Targeted drugs that cause tumors to dramatically melt away have provided powerful new weapons for doctors and patients against some cancers. But victories are almost inevitably short-lived, with the cancers growing back aggressively when the disease develops resistance to therapy.
Now, a study of 247 patients with the deadly skin cancer melanoma, led by oncologists at Massachusetts General Hospital, shows that launching a multipronged attack on a cancer may prolong patients’ responses.
In the study, published online by the New England Journal of Medicine, researchers gave melanoma patients whose tumors carried a particular genetic mutation a combination of two drugs: one that targeted the mutation and another that targeted the molecule that was activated by the mutated gene, which is called BRAF. They compared those patients with a group that received only the BRAF-targeted drug.

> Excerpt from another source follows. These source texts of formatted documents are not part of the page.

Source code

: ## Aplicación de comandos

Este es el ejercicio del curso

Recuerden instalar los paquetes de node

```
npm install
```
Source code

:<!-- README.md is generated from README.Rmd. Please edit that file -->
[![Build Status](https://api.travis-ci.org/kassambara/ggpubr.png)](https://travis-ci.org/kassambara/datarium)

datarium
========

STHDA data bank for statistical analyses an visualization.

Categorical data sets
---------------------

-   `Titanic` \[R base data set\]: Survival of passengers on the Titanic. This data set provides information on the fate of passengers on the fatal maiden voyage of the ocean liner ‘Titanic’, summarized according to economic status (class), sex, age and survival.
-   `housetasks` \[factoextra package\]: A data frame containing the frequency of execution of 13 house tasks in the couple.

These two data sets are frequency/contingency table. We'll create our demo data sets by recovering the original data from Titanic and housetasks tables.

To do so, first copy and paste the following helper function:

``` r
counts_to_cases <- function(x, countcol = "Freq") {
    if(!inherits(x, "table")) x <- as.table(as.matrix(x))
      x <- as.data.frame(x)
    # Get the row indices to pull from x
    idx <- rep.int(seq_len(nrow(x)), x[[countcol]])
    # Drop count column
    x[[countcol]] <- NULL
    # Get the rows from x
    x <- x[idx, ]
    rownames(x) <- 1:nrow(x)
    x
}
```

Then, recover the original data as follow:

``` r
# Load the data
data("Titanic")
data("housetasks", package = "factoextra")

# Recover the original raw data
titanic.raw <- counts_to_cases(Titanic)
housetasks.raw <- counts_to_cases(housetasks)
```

In the group given the drug combination, the cancers didn’t begin to grow again for 9.4 months, compared with less than six months before tumors began to progress in those who received only the single drug. The side effects were also reduced with the drug combination.
Already, one drug that targets the mutation in the BRAF gene, Roche’s vemurafenib, is approved. The GlaxoSmithKline drugs tested in this trial, dabrafenib and trametinib, are being considered for approval by the US Food and Drug Administration. Dr. Keith Flaherty, director of developmental therapeutics at Mass. General, said that a combination approach could change practice.
“If it were available, would I offer it to patients in place of BRAF therapy alone? Yes, absolutely,” Flaherty said. “If there were a greater toll to pay in terms of toxicity, I might say we need more evidence, to show it’s justified to put patients at greater risk. But because, if anything, the toxicities seem to be less ... because of that I’d say that’s an extra bonus.”